● TO DO
Some lines below hold "input". Pick them out and copy them.

==== RECORDED DATA

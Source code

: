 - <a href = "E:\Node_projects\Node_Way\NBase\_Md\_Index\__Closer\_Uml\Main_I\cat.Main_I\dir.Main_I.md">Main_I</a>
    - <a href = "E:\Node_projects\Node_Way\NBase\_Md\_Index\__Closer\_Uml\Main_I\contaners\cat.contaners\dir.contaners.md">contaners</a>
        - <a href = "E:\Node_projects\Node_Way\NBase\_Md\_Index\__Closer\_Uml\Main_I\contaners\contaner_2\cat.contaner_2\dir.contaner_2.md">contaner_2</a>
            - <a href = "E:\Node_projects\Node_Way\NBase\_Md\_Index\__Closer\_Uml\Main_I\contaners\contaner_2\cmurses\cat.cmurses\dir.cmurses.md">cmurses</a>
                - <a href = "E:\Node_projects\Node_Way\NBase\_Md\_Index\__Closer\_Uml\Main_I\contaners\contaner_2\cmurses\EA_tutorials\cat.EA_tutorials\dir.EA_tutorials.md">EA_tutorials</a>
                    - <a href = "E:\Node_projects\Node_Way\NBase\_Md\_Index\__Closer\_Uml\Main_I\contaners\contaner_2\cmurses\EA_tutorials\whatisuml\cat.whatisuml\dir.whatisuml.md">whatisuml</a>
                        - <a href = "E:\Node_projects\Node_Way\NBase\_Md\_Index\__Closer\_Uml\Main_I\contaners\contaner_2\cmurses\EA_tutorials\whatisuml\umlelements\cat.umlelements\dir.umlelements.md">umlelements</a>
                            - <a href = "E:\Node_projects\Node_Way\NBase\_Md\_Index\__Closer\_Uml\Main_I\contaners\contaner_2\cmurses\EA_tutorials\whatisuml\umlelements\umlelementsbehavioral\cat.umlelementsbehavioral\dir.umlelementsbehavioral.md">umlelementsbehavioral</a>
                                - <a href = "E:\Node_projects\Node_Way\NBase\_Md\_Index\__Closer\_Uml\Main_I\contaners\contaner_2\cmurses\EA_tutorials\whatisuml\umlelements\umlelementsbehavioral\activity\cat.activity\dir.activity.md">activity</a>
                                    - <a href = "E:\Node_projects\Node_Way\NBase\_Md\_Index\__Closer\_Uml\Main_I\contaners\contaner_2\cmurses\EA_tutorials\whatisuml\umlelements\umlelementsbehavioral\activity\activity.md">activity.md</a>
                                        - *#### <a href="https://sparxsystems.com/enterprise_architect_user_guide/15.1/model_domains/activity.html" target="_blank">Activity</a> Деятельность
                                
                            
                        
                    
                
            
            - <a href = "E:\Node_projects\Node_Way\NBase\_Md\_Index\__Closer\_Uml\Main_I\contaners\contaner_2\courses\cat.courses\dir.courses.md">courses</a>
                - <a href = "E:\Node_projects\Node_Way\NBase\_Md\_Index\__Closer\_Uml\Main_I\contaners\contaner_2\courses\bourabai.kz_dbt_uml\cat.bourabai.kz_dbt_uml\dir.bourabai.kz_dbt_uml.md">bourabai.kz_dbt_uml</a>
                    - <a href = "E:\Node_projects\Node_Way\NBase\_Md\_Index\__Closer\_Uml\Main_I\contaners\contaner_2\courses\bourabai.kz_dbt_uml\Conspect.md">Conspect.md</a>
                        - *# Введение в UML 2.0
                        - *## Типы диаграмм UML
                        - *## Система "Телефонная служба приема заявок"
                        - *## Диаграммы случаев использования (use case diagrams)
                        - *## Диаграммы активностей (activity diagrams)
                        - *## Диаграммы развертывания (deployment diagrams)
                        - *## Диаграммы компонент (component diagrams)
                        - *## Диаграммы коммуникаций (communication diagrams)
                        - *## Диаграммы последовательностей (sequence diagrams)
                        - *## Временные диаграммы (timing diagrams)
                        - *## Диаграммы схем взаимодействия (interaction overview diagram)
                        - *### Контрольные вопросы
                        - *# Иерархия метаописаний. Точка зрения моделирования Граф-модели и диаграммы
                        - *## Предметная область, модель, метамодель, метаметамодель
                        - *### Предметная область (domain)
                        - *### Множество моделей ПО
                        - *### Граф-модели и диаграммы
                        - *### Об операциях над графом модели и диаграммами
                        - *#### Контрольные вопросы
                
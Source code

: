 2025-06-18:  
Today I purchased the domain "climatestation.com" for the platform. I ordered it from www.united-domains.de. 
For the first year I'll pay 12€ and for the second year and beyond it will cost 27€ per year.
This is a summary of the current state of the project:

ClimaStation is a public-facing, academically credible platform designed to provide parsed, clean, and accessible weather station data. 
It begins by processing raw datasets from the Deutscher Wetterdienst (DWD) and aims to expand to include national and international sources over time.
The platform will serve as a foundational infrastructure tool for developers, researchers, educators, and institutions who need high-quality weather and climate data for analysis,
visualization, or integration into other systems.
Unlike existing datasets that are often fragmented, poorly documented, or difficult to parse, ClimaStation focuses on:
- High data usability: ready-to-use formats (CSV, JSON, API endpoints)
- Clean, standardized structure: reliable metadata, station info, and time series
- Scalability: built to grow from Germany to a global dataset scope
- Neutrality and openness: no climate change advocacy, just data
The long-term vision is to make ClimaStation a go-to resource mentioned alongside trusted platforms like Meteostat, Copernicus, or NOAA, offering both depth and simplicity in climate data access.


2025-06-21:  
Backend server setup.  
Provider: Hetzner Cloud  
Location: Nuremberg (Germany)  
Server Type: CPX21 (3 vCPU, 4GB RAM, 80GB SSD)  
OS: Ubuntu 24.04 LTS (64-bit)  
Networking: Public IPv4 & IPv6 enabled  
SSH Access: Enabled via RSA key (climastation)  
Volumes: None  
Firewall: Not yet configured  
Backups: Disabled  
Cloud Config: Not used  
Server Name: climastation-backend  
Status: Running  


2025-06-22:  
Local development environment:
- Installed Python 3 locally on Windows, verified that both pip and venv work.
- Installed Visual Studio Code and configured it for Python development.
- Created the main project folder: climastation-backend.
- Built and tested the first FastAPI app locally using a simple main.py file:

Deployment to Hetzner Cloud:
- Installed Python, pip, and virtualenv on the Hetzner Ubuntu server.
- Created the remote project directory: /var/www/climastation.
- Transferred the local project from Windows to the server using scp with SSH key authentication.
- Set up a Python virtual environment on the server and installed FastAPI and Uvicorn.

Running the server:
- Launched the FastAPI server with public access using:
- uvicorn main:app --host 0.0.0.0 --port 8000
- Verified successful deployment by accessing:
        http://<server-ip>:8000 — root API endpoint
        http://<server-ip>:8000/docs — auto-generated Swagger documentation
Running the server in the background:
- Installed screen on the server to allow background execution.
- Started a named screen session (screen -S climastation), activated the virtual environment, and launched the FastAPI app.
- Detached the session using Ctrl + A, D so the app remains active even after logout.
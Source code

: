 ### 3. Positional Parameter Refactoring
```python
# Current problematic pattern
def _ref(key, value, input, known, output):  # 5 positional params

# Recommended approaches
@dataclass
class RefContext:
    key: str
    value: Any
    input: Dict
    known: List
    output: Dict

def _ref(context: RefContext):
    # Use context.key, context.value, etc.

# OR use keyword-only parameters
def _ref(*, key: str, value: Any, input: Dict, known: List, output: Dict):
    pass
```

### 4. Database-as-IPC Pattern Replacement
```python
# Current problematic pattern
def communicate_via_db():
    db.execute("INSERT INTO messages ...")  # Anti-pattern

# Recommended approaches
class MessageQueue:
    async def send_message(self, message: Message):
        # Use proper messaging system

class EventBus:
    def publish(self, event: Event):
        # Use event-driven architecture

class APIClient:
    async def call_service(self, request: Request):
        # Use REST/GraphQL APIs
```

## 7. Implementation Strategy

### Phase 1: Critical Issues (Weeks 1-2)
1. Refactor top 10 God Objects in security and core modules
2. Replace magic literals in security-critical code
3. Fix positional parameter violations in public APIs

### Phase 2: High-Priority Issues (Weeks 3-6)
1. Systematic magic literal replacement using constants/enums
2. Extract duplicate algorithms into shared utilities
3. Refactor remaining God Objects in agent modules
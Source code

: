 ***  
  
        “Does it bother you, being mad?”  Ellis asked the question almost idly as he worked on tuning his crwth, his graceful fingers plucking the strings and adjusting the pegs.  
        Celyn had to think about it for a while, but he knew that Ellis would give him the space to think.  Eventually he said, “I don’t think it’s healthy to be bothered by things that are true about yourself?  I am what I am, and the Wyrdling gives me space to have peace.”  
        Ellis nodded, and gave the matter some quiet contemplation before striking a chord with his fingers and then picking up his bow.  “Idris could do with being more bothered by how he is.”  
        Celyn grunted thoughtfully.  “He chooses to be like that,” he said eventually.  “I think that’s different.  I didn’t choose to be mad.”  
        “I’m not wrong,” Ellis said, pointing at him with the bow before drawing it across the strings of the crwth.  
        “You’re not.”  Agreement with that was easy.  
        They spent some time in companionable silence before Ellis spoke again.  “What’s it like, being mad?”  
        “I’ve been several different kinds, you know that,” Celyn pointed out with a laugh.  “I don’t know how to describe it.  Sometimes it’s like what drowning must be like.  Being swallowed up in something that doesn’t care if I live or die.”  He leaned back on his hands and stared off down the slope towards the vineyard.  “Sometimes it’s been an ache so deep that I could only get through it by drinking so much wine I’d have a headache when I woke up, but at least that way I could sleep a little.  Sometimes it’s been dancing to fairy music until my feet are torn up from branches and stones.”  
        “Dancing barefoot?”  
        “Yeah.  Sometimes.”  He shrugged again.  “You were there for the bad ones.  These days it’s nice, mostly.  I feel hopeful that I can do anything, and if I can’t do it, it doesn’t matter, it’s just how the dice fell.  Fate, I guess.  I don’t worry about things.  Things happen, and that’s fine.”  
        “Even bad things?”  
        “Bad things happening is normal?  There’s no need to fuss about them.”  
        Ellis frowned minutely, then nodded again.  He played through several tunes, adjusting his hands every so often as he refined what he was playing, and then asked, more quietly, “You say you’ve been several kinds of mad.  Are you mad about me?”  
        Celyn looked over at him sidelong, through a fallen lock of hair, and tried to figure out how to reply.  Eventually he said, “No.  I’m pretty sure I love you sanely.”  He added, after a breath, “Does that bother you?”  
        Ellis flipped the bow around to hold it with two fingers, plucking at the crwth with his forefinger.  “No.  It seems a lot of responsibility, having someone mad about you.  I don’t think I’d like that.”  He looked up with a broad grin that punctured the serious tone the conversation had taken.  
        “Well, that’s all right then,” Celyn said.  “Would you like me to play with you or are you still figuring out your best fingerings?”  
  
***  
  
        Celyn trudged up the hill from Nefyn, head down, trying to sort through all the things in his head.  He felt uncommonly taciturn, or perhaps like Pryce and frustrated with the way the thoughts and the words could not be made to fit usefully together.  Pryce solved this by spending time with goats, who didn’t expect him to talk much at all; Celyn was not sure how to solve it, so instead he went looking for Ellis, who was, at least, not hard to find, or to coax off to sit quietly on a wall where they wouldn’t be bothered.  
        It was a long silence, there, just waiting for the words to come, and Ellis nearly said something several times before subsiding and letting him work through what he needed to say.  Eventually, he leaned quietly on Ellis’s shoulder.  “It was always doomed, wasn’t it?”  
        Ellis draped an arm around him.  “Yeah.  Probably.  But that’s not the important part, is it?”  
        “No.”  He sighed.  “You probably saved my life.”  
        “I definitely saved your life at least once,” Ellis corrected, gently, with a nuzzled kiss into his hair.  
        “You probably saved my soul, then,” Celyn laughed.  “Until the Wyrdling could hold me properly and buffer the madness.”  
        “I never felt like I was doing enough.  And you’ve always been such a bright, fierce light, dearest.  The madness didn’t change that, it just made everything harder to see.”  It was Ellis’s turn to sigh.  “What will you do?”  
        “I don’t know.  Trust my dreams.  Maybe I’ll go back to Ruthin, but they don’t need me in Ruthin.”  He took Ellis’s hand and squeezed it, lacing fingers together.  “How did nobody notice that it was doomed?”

========

● RESULT
def _ref(key, value, input, known, output):  # 5 positional params
    input: Dict
def _ref(*, key: str, value: Any, input: Dict, known: List, output: Dict):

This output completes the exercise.